Esta es mi ciudad. Como decía María Zambrano de Lezama, habanero irreductible, yo he creído en ella. “Todos los iniciados tienen necesidad de una ciudad”, decía María. Ésta es la mía, y añado, con música de Marta Valdés: “Yo sé que hay en el mundo palacios y castillos, no me lo digan más; otro paisaje crece con este sol, frente a este mar.”
El mar, no importa cuál mar de un orbe salobre -el Mar por antonomasia-, todo el mar es gris como el mar de la Isabela, en cuyas oscuridades crecen los mejores ostiones del mundo.
Mañana desfilará una muchedumbre hasta la puerta de Wifredo Lam, en el antiguo barrio chino. Habrá sesión solemne de la Asamblea del Poder Popular. Dicen que Sagua la Máxima cumple 197 años. Pepe Hillo, el viejo historiador que se nos fue en 1950, lo negaría. Sagua fue pueblo de indios; aquí recibieron los siboneyes a fray Bartolomé de Las Casas. Ya tuvimos misas oficiadas en el siglo XVIII por los itinerantes curas de San Narciso de Álvarez, aquellos que cabalgaban mulas con la cruz, el hisopo y los latines. En 1812, cuando Napoleón todavía señoreaba en Europa, levantamos una iglesia gracias a don Juan Caballero, el veterano de Trafalgar que se desquitó de la derrota levantando un templo.
Mañana desfilaremos entre los iniciados que fraguan en la polis la argamasa de cada sueño. Lo haremos también por José Cabrera, el primero que erigió una escuela en 1830; por José María de los Heros, paladín silencioso de aquel emporio desde una oficina colonial; iremos, calle de Carmen Ribalta abajo, hasta la casa del pintor cubano más universal, como hubieran querido hacerlo el gobernador Casariego y la partera Bernardina, el general Robau y la morena Narcisa, la antigua esclava que salvó al caudillo cubano del veneno español.
Celebraremos este aniversario de Sagua la Grande como lo hubiera festejado Antonio Miguel Alcover, el historiador que escribió nuestro libro canónico. Por cada ausente haremos votos de eternidad para esta ciudad fluvial, de nombre tan indígena y sagrado como el de Cuba.

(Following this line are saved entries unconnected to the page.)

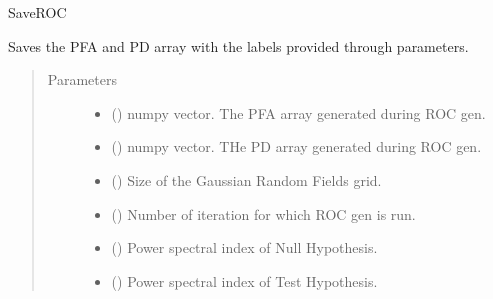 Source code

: \documentclass[letterpaper,10pt,english]{sphinxmanual}
\begin{document}

\begin{fulllineitems}
\label{\detokenize{utilities:utilities.saveROC}}
\sphinxAtStartPar
SaveROC

\sphinxAtStartPar
Saves the PFA and PD array with the labels provided through parameters.
\begin{quote}\begin{description}
\item[{Parameters}] \leavevmode\begin{itemize}
\item {} 
\sphinxAtStartPar
{} () \textendash{} numpy vector. The PFA array generated during ROC gen.

\item {} 
\sphinxAtStartPar
{} () \textendash{} numpy vector. THe PD array generated during ROC gen.

\item {} 
\sphinxAtStartPar
{} () \textendash{} Size of the Gaussian Random Fields grid.

\item {} 
\sphinxAtStartPar
{} () \textendash{} Number of iteration for which ROC gen is run.

\item {} 
\sphinxAtStartPar
{} () \textendash{} Power spectral index of Null Hypothesis.

\item {} 
\sphinxAtStartPar
{} () \textendash{} Power spectral index of Test Hypothesis.


\end{itemize}
\end{description}
\end{quote}
\end{fulllineitems}
\end{document}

Otra vez oiremos la voz de Antonio Machín: “y lo mismo que nací, reposar allí quisiera”. Otra vez, como siempre, recordaremos a Albarrán, el sagüero que de no haber sucumbido a la tisis tal vez sería hoy el único cubano honrado con el Nobel. Y diremos con Jorge Mañach, el escudero de Martí: “esa es la sensación más neta que se guarda de nuestra tierra: la luz”.
Desde un tiempo imposible de fragmentar, unívoco, asistiremos también al regreso de Plácido y de la Avellaneda. Devolveremos al café Ariza el espíritu andaluz de los versos de Lorca. Iremos a ver morir sobre las tablas a Sarah Bernhardt y luego a Margarita Xirgu.
Esta es Sagua, la expedicionaria de dos siglos donde alguna vez recaló Jean Laffite, el corsario del poema de Lord Byron. Sagua, la novelesca, que también figura en textos de Víctor Hugo y Benito Pérez Galdós. Desde aquí escribió Francisco Pobeda, el viejo vate de los versos criollistas, el fundador de una escuela. Sagua, cuyo nombre también fue escrito por Martí. Sagua, que tantas veces apostó por la libertad todo el oro y toda la sangre.
Estas son las piedras amadas. Los iniciados quieren una ciudad –decía María Zambrano-, un sitio tan necesario como la palabra.